Matt Eisenfeld’s 3 papers, First Year Rabbinical Seminar, Rabbi Joseph Brodie 1994-5
This post is dedicated to the memory of Matthew Eisenfeld, z”l, whose 49th birthday would have been on February 5, and Sara Duker, z”l.
My teacher Rabbi Joe Brodie called me out of the blue last month. The now retired Vice-President for Student Affairs at the Jewish Theological Seminary noted that he was going through old papers and came across three short essays written by Matt Eisenfeld, z”l, 25 years ago in the academic year of 1994-95.
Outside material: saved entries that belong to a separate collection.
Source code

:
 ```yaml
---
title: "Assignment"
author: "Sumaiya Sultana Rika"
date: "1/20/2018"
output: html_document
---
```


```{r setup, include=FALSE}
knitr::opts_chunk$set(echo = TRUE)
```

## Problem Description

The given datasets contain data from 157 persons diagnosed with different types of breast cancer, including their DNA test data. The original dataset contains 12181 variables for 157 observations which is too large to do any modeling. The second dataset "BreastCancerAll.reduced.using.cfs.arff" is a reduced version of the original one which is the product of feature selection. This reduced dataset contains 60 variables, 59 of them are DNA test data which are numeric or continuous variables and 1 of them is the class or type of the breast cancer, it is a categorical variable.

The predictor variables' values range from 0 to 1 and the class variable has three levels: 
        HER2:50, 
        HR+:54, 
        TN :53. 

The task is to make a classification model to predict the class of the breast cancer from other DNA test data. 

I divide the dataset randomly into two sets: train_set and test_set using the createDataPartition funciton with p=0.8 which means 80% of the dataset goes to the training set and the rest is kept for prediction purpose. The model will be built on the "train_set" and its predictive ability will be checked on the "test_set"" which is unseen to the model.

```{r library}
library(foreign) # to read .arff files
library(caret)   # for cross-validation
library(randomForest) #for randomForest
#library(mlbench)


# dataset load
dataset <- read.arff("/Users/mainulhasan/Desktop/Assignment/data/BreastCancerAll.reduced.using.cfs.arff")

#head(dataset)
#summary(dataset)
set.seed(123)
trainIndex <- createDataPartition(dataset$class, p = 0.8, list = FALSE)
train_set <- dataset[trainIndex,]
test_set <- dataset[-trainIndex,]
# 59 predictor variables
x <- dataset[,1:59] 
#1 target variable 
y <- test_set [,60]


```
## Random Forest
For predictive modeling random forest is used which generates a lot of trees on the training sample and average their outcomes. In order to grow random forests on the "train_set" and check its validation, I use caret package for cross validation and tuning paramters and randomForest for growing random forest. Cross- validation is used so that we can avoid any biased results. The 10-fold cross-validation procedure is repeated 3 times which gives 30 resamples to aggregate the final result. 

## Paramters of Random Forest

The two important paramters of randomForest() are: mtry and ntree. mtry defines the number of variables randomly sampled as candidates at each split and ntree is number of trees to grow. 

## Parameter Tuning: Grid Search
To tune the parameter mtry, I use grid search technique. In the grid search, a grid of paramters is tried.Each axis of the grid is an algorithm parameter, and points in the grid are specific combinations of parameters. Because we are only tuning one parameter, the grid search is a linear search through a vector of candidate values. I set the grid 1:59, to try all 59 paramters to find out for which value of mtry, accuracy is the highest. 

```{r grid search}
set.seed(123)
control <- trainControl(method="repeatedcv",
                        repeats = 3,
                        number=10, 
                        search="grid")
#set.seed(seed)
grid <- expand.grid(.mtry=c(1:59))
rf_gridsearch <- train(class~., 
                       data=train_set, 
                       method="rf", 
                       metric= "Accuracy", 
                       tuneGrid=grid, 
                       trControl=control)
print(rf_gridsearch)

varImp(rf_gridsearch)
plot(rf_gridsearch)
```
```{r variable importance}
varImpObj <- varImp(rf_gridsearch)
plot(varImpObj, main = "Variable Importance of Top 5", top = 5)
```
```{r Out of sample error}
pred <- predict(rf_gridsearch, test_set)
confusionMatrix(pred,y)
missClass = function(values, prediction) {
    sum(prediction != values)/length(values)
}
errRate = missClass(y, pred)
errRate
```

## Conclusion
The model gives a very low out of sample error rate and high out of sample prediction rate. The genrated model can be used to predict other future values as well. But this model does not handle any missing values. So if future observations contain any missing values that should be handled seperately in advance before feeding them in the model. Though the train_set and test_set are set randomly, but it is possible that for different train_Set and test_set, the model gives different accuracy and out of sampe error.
Rabbi Brodie was Matt’s teacher that year in the JTS Rabbinical School First Year Professional Seminar. Students are encouraged in seminar to reflect upon their personal theology and visions for the rabbinate. Each year has a particular curriculum and the instructors guide students to articulate responses to issues in contemporary Jewish life as expressions of their developing philosophical thinking, pastoral skills and communal leadership.
Rabbi Brodie was aware that I collected many writings of Matt and his girlfriend Sara Duker, z”l, after their murder on the Jerusalem #18 bus on February 25, 1996. I initially assembled the writings in a memorial album that was displayed in the Matthew Eisenfeld and Sara Duker Beit Midrash. On the occasion of their 20th yahrzeit in 2016, I was blessed, with the help and support of the Eisenfeld and Duker families, to be able to publish the contents of the memorial album as the book Love Finer Than Wine: The Writings of Matthew Eisenfeld and Sara Duker. Now, thanks to Rabbi Brodie, some additional material has been recovered, and I’m pleased to be able to share it more widely.
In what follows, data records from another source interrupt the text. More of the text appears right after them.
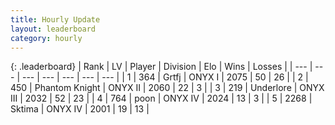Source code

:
 ```yaml
---
title: Hourly Update
layout: leaderboard
category: hourly
---
```


{: .leaderboard}
| Rank | LV | Player | Division | Elo | Wins | Losses |
| --- | --- | --- | --- | --- | --- | --- |
| <span data-change="0">1</span> | 364 | <span title="ID: 742306">Grtfj</span> | ONYX I | <span data-change="0">2075</span> | <span data-change="0">50</span> | <span data-change="0">26</span> |
| <span data-change="0">2</span> | 450 | <span title="ID: 742939">Phantom Knight</span> | ONYX II | <span data-change="0">2060</span> | <span data-change="0">22</span> | <span data-change="0">3</span> |
| <span data-change="0">3</span> | 219 | <span title="ID: 745122">Underlore</span> | ONYX III | <span data-change="0">2032</span> | <span data-change="0">52</span> | <span data-change="0">23</span> |
| <span data-change="0">4</span> | 764 | <span title="ID: 540690">poon</span> | ONYX IV | <span data-change="0">2024</span> | <span data-change="0">13</span> | <span data-change="0">3</span> |
| <span data-change="0">5</span> | 2268 | <span title="ID: 353063">Sktima</span> | ONYX IV | <span data-change="0">2001</span> | <span data-change="0">19</span> | <span data-change="0">13</span> |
In Love Finer Than Wine, several essays written by Matt in the early 1990s reflect a certain spiritual struggle and turmoil as he sought to find his home in the Jewish world. He was shaped in significant ways by all three major streams of American Judaism, Reform, Conservative and Orthodox. A true pluralist, he found good in all of them, while at the same time he critiqued them all as well.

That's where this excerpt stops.